[Collected data]
BEGIN
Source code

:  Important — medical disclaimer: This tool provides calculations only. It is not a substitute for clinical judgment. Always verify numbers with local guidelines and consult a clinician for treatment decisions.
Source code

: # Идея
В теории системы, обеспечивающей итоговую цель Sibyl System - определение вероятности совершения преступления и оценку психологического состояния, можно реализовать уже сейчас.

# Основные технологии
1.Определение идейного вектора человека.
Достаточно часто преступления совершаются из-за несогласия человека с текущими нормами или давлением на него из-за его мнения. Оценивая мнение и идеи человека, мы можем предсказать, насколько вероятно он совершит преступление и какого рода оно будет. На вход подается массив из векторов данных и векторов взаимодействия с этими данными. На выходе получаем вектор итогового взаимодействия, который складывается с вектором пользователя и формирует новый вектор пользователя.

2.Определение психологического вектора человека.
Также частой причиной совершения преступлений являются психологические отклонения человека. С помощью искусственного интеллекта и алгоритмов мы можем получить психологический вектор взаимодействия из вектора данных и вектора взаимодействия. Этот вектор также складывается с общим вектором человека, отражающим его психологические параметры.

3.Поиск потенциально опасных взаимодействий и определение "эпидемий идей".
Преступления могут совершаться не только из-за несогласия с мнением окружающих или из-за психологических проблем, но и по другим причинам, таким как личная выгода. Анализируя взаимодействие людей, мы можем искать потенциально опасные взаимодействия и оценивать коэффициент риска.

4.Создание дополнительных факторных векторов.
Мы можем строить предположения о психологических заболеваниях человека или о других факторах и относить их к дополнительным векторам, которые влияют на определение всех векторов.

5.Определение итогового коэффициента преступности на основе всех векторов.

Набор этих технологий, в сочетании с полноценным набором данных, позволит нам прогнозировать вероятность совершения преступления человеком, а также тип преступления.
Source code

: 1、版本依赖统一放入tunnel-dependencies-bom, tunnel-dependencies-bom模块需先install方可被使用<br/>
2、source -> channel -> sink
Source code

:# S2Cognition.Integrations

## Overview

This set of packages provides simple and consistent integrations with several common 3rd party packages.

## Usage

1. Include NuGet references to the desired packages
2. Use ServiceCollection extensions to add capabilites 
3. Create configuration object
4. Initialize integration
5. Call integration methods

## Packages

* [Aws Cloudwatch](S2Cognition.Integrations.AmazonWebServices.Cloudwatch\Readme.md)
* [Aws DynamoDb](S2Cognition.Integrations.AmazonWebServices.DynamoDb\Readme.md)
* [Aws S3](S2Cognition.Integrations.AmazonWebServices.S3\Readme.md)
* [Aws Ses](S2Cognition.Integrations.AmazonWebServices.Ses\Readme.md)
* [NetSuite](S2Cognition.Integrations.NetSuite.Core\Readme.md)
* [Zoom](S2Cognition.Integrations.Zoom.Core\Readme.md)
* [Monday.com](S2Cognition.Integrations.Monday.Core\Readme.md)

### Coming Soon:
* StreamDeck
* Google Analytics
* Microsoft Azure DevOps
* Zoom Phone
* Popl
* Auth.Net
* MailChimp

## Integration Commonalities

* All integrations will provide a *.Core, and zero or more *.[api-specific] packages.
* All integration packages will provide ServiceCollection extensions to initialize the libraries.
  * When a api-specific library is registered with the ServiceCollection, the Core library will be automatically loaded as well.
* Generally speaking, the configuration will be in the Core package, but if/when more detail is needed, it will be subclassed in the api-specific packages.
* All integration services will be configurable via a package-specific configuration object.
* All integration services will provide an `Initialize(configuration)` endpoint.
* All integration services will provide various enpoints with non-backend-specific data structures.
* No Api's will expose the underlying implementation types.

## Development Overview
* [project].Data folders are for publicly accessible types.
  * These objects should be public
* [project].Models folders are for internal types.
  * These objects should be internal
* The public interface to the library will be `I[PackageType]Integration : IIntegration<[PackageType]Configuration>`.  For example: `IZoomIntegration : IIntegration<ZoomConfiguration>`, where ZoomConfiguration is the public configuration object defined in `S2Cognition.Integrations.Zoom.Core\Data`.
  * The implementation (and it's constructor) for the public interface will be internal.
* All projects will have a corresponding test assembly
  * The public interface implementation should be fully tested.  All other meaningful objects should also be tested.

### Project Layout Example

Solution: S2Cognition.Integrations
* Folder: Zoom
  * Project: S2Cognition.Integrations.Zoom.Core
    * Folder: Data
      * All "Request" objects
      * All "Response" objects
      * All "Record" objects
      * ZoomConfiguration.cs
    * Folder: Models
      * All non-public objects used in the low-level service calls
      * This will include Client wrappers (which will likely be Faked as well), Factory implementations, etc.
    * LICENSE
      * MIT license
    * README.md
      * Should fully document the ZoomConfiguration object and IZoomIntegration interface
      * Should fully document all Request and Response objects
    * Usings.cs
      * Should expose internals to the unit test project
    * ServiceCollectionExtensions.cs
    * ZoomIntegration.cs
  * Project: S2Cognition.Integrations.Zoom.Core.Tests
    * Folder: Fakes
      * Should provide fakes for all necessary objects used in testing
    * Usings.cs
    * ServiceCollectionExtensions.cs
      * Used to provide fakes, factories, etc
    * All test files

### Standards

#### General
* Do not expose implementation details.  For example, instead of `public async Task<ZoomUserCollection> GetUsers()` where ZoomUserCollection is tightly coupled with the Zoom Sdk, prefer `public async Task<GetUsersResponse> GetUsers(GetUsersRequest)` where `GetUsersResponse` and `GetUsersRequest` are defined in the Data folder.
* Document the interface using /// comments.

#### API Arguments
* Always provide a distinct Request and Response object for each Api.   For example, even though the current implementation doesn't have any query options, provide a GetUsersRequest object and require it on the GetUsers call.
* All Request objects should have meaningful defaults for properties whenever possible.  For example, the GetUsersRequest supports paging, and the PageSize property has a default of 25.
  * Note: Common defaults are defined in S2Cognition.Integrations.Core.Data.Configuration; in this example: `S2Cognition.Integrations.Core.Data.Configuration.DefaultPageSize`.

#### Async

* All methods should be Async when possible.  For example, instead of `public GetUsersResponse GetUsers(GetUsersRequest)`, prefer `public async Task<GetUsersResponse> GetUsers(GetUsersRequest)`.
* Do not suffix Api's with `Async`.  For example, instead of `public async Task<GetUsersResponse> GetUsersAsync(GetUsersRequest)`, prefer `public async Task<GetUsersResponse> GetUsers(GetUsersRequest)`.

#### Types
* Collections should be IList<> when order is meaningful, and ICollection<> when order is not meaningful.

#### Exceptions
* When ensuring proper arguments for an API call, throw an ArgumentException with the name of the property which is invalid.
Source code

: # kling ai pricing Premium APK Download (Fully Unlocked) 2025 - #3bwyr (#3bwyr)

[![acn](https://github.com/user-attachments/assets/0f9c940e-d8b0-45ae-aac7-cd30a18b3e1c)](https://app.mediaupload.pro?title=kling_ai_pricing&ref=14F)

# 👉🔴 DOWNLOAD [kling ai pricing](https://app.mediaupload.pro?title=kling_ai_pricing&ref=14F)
END
Looking at the records above, how many lines contain "instead"? Answer with the number alone.

3